Tia Cuthbertson Photo

The mice in Cuthbertson's apartment.

The last time Tia Cuthbertson used her oven was over a year ago. She was preheating the appliance when she noticed a cloud of smoke — and found a charred mouse inside, burning alive.

Cuthbertson has now received a dramatic reprieve from the Fair Rent Commission, which lowered her rent to $1 per month until her megalandlord, Ocean Management, clears out the mice that have invaded her apartment and fixes other problems.

The commission met online via Zoom on Tuesday night and issued a rare cascade of unanimous decisions to lower three tenants’ monthly rents to $1 each in the face of extreme housing violations.

One of those was for Cuthbertson’s apartment on Henry Street in Dixwell. The other two were for tenants living in a Clifton Street three-family house with persistent sewage-flooding-basement problems. That house is owned by a company controlled by Shmuel Levitin, and saw convicted scammer Yossi (or Joseph) Levitin show up as a landlord representative and office manager” to speak up on the owner’s behalf. (Click here to read more about that case.)

The Fair Rent Commission oversees complaints of excessive rent, landlord retaliation, and unsafe living conditions. Under the leadership of Commission Director Wildaliz Bermúdez, it has taken on a bigger role in soliciting, hearing and acting on rent and living-condition complaints, and in promoting the creation of more tenants unions citywide.

These cases are emergencies,” reflected Fair Rent Commissioner Garry Monk about both Cuthbertson’s home and the other case reviewed on Tuesday. No one should be living in these conditions.”

Laura Glesby Photo

40 Henry St.

Cuthbertson lives with her one-year-old and seven-year-old twins on the third floor of 40 Henry St., a Dixwell house owned by an affiliate of Ocean Management with a history of rodent-related housing code complaints. Prior to the commission’s decision, she had been paying $975 per month to live in the three-bedroom apartment.

According to Cuthbertson, the mouse traps in her apartment catch about five to nine mice per day. Rodent feces are so pervasive in her carpeted apartment that she doesn’t let her kids play on the floor, fearing that they’ll accidentally ingest the droppings. 

When Fair Rent Director Bermúdez inspected the apartment, one dead mouse had already been caught in a trap. She found mouse poop in the oven that Cuthbertson no longer uses (and in cabinets and on the floor). Bermúdez surmised that the rodents had likely also chewed through the oven’s insulation. 

Tia Cuthbertson Photo

Cuthbertson's oven: infested with mice?

For Cuthbertson, scrubbing mouse poop has been a daily part of her routine throughout the three years she’s lived on Henry Street. I spent my entire pregnancy deep-cleaning,” she said. It’s a lot of effort.” 

At this point, the mice are so much a part of her home that they feel like part of the family,” Cuthbertson joked.

This extreme infestation is only one of Cuthbertson’s worries. 

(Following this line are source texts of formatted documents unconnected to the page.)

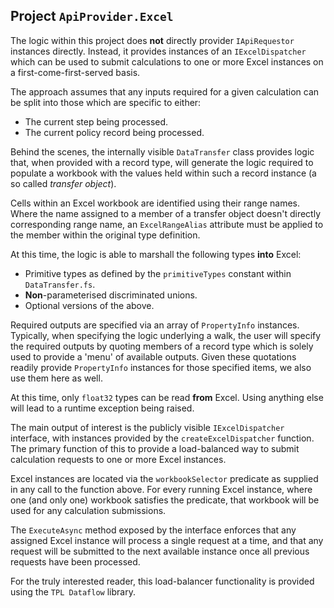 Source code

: ﻿## Project `ApiProvider.Excel`

The logic within this project does **not** directly provider `IApiRequestor` instances directly. Instead, it provides instances of an `IExcelDispatcher` which can be used to submit calculations to one or more Excel instances on a first-come-first-served basis.

The approach assumes that any inputs required for a given calculation can be split into those which are specific to either:

- The current step being processed.
- The current policy record being processed.

Behind the scenes, the internally visible `DataTransfer` class provides logic that, when provided with a record type, will generate the logic required to populate a workbook with the values held within such a record instance (a so called _transfer object_).

Cells within an Excel workbook are identified using their range names. Where the name assigned to a member of a transfer object doesn't directly corresponding range name, an `ExcelRangeAlias` attribute must be applied to the member within the original type definition.

At this time, the logic is able to marshall the following types **into** Excel:

- Primitive types as defined by the `primitiveTypes` constant within `DataTransfer.fs`.
- **Non**-parameterised discriminated unions.
- Optional versions of the above.

Required outputs are specified via an array of `PropertyInfo` instances. Typically, when specifying the logic underlying a walk, the user will specify the required outputs by quoting members of a record type which is solely used to provide a 'menu' of available outputs. Given these quotations readily provide `PropertyInfo` instances for those specified items, we also use them here as well.

At this time, only `float32` types can be read **from** Excel. Using anything else will lead to a runtime exception being raised.

The main output of interest is the publicly visible `IExcelDispatcher` interface, with instances provided by the `createExcelDispatcher` function. The primary function of this to provide a load-balanced way to submit calculation requests to one or more Excel instances.

Excel instances are located via the `workbookSelector` predicate as supplied in any call to the function above. For every running Excel instance, where one (and only one) workbook satisfies the predicate, that workbook will be used for any calculation submissions.

The `ExecuteAsync` method exposed by the interface enforces that any assigned Excel instance will process a single request at a time, and that any request will be submitted to the next available instance once all previous requests have been processed.

For the truly interested reader, this load-balancer functionality is provided using the `TPL Dataflow` library.
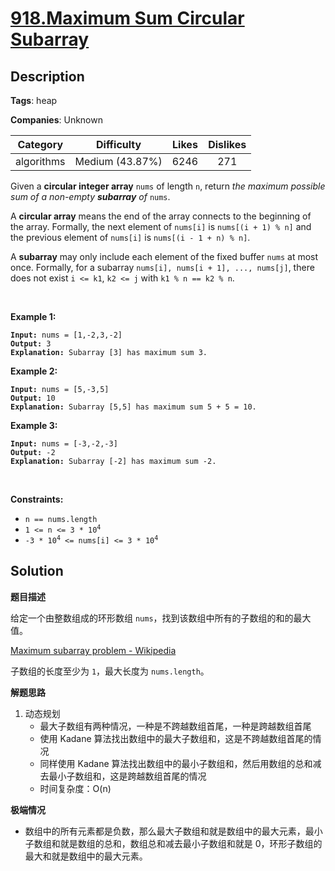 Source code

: # [918.Maximum Sum Circular Subarray](https://leetcode.com/problems/maximum-sum-circular-subarray/description/)

## Description

**Tags**: heap

**Companies**: Unknown

|  Category  |   Difficulty    | Likes | Dislikes |
| :--------: | :-------------: | :---: | :------: |
| algorithms | Medium (43.87%) | 6246  |   271    |

<p>Given a <strong>circular integer array</strong> <code>nums</code> of length <code>n</code>, return <em>the maximum possible sum of a non-empty <strong>subarray</strong> of </em><code>nums</code>.</p>
<p>A <strong>circular array</strong> means the end of the array connects to the beginning of the array. Formally, the next element of <code>nums[i]</code> is <code>nums[(i + 1) % n]</code> and the previous element of <code>nums[i]</code> is <code>nums[(i - 1 + n) % n]</code>.</p>
<p>A <strong>subarray</strong> may only include each element of the fixed buffer <code>nums</code> at most once. Formally, for a subarray <code>nums[i], nums[i + 1], ..., nums[j]</code>, there does not exist <code>i &lt;= k1</code>, <code>k2 &lt;= j</code> with <code>k1 % n == k2 % n</code>.</p>
<p>&nbsp;</p>
<p><strong class="example">Example 1:</strong></p>
<pre><code><strong>Input:</strong> nums = [1,-2,3,-2]
<strong>Output:</strong> 3
<strong>Explanation:</strong> Subarray [3] has maximum sum 3.</code></pre>
<p><strong class="example">Example 2:</strong></p>
<pre><code><strong>Input:</strong> nums = [5,-3,5]
<strong>Output:</strong> 10
<strong>Explanation:</strong> Subarray [5,5] has maximum sum 5 + 5 = 10.</code></pre>
<p><strong class="example">Example 3:</strong></p>
<pre><code><strong>Input:</strong> nums = [-3,-2,-3]
<strong>Output:</strong> -2
<strong>Explanation:</strong> Subarray [-2] has maximum sum -2.</code></pre>
<p>&nbsp;</p>
<p><strong>Constraints:</strong></p>
<ul>
  <li><code>n == nums.length</code></li>
  <li><code>1 &lt;= n &lt;= 3 * 10<sup>4</sup></code></li>
  <li><code>-3 * 10<sup>4</sup> &lt;= nums[i] &lt;= 3 * 10<sup>4</sup></code></li>
</ul>

## Solution

**题目描述**

给定一个由整数组成的环形数组 `nums`，找到该数组中所有的子数组的和的最大值。

[Maximum subarray problem - Wikipedia](https://en.wikipedia.org/wiki/Maximum_subarray_problem)

子数组的长度至少为 `1`，最大长度为 `nums.length`。

**解题思路**

1. 动态规划
   - 最大子数组有两种情况，一种是不跨越数组首尾，一种是跨越数组首尾
   - 使用 Kadane 算法找出数组中的最大子数组和，这是不跨越数组首尾的情况
   - 同样使用 Kadane 算法找出数组中的最小子数组和，然后用数组的总和减去最小子数组和，这是跨越数组首尾的情况
   - 时间复杂度：O(n)

**极端情况**

- 数组中的所有元素都是负数，那么最大子数组和就是数组中的最大元素，最小子数组和就是数组的总和，数组总和减去最小子数组和就是 0，环形子数组的最大和就是数组中的最大元素。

The apartment is constantly shedding and crumbling. Paint throughout the apartment is peeling, and Cuthbertson fears it may contain lead. The mice seem to have chewed through the bottoms of cabinets and wood, Bermúdez noted in her report.

It’s an anxiety-stricken feeling, every time your one-year-old has something in their mouth,” she told the commission. You’re wrestling them to make sure it’s not a piece of the floor or the wall in their mouth.”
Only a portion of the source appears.